If the state of U.S. politics ever gets too depressing to handle, you can always cast a glance across the Atlantic and remind yourself that it’s not exactly all sweetness and light in the old country, either. Why, just this week the Telegraph revealed that lazy British civil servants had used taxpayer money to play Grand Theft Auto online!
Pearls audibly clutched, the Telegraph describes GTA Online as “a violent video game involving shooting, driving fast cars and evading the police.” The story continues in this vein, gasping that “civil servants joined the game’s players through the internet, and spoke to them about their experience while taking part in GTA ‘missions’. Examples of the missions include stealing from a jewellery shop, detonating a bomb to kill the chief executive of a major company, and driving prostitutes to their clients within a specific time limit.”
The shame of it all! How did the Telegraph manage to get a hold of such a scoop?? Er, well, the paper claims to have “uncovered” the blog post that serves as its source, although it doesn’t bother to link to the post in question—perhaps because it transpires that Policy Lab, the experimental U.K. government unit responsible for the GTA project, has had a publicly available website throughout its decade-long lifetime. It also turns out, amusingly, that despite existing to pioneer outside-the-box, “people-centered” policies, the body isn’t even the product of the kind of naive liberalism the Telegraph tends to vilify. It was set up under the Conservative/Liberal Democrat coalition in 2014, as a result of a civil service reform plan published two years earlier.
The offending blog post itself was most likely this one, published in December 2024. The timing means that this would be less a case of the Telegraph’s fearless journalists doggedly “uncovering” information and more of them “noticing something that had been sitting on the internet for 18 months.” And on actually reading the post, it turns out—shockingly!—that the story isn’t quite what the Telegraph is making out.
First, the researchers were actually inspired by a project called Grand Theft Hamlet, wherein two actors tried to develop a full production of Hamlet within GTA Online. Despite the reader clearly being led to understand that civil servants were involved in virtual thefts, murders and big pimpin’, a careful word-by-word examination of the copy provides an alternative meaning, which is that these are in fact generic examples of missions with which GTA Online participants might be presented. #journalism, folks.
And look, whatever you think of the merits and methodology of the actual GTA project, it’s hard to fault the philosophy behind it. There’s long been a fundamental disconnect between the world of new technology and the world of politics, largely because the most eager adopters of the former tend to be young, and the denizens of the latter tend to be relatively old.
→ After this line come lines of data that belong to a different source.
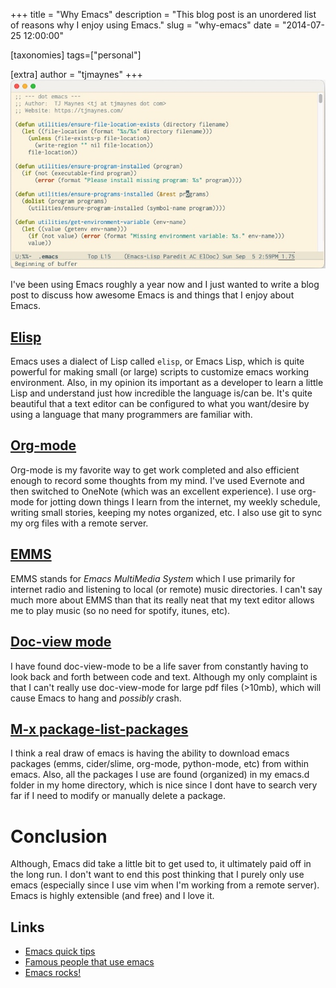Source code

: +++
title = "Why Emacs"
description = "This blog post is an unordered list of reasons why I enjoy using Emacs."
slug = "why-emacs"
date = "2014-07-25 12:00:00"

[taxonomies]
tags=["personal"]

[extra]
author = "tjmaynes"
+++
![my emacs](emacs.jpg)

I've been using Emacs roughly a year now and I just wanted to write a blog post to discuss how awesome Emacs is and things that I enjoy about Emacs.

## [Elisp](https://en.wikipedia.org/wiki/Emacs_Lisp)
Emacs uses a dialect of Lisp called `elisp`, or Emacs Lisp, which is quite powerful for making small (or large) scripts to customize emacs working environment. Also, in my opinion its important as a developer to learn a little Lisp and understand just how incredible the language is/can be. It's quite beautiful that a text editor can be configured to what you want/desire by using a language that many programmers are familiar with.

## [Org-mode](http://orgmode.org/)
Org-mode is my favorite way to get work completed and also efficient enough to record some thoughts from my mind. I've used Evernote and then switched to OneNote (which was an excellent experience). I use org-mode for jotting down things I learn from the internet, my weekly schedule, writing small stories, keeping my notes organized, etc. I also use git to sync my org files with a remote server.

## [EMMS](https://www.gnu.org/software/emms/)
EMMS stands for *Emacs MultiMedia System* which I use primarily for internet radio and listening to local (or remote) music directories. I can't say much more about EMMS than that its really neat that my text editor allows me to play music (so no need for spotify, itunes, etc).

## [Doc-view mode](https://www.gnu.org/software/emacs/manual/html_node/emacs/Document-View.html)
I have found doc-view-mode to be a life saver from constantly having to look back and forth between code and text. Although my only complaint is that I can't really use doc-view-mode for large pdf files (>10mb), which will cause Emacs to hang and *possibly* crash.

## [M-x package-list-packages](https://www.gnu.org/software/emacs/manual/html_node/emacs/Package-Menu.html)
I think a real draw of emacs is having the ability to download emacs packages (emms, cider/slime, org-mode, python-mode, etc) from within emacs. Also, all the packages I use are found (organized) in my emacs.d folder in my home directory, which is nice since I dont have to search very far if I need to modify or manually delete a package.

# Conclusion
Although, Emacs did take a little bit to get used to, it ultimately paid off in the long run. I don't want to end this post thinking that I purely only use emacs (especially since I use vim when I'm working from a remote server). Emacs is highly extensible (and free) and I love it.

## Links
* [Emacs quick tips](http://zoo.cs.yale.edu/classes/cs210/help/emacs.html)
* [Famous people that use emacs](http://wenshanren.org/?p=418)
* [Emacs rocks!](http://emacsrocks.com/)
This results in a situation where legislators are tasked with regulating technology that they neither use nor understand.
With that in mind, governments should be encouraged in attempts to better understand how people use technology and to figure out how to meet people where they are. This appears to have been the goal behind the GTA project. The 2024 Policy Lab blog post explains that its aim was to explore how engaging with people within “the metaverse” could “deepen our understanding of policy issues and engage communities who traditional methods may struggle to access.” (Just to be clear, the authors interpret the term “metaverse” in a fairly loose sense—they use it a as blanket term for “any virtual worlds where people connect socially, usually within a 3D digital space,” a definition that encompasses games like Fortnite and GTA Online in addition to Mark Zuckerberg’s legless horrorshow.)
The Telegraph’s story mentions none of this. Instead, it throws in a few shots at other Policy Lab projects and then moves onto the real business at hand: a professionally outraged quote from Mike Wood, the shadow Cabinet Office minister, who bleats, “Hard-working families will be in disbelief that their taxes are bankrolling this nonsense.” (You can tell Wood is still learning his craft by his failure to crowbar a “think of the children” angle into his quote, but he’ll get there.)
In summary, then, the story is a lazy piece of outrage bait. Its wording and framing of the actual event is disingenuous at best and deceptive at worst. It provides no context for its subject—how large is Policy Lab’s budget, for example? How much did the GTA project cost? And how many Boris Johnson wine suitcases does that cost equate to?
Perhaps most depressingly, it also contains the obligatory quote from a browbeaten Labour spokesperson: “Ministers did not sign off these projects and don’t want to see taxpayers’ money wasted on video games when there are bigger problems the public care about.” In other words, the whole sorry business is a prime example of how the conservative media sausage is made. Outrage, heartstrings, repeat.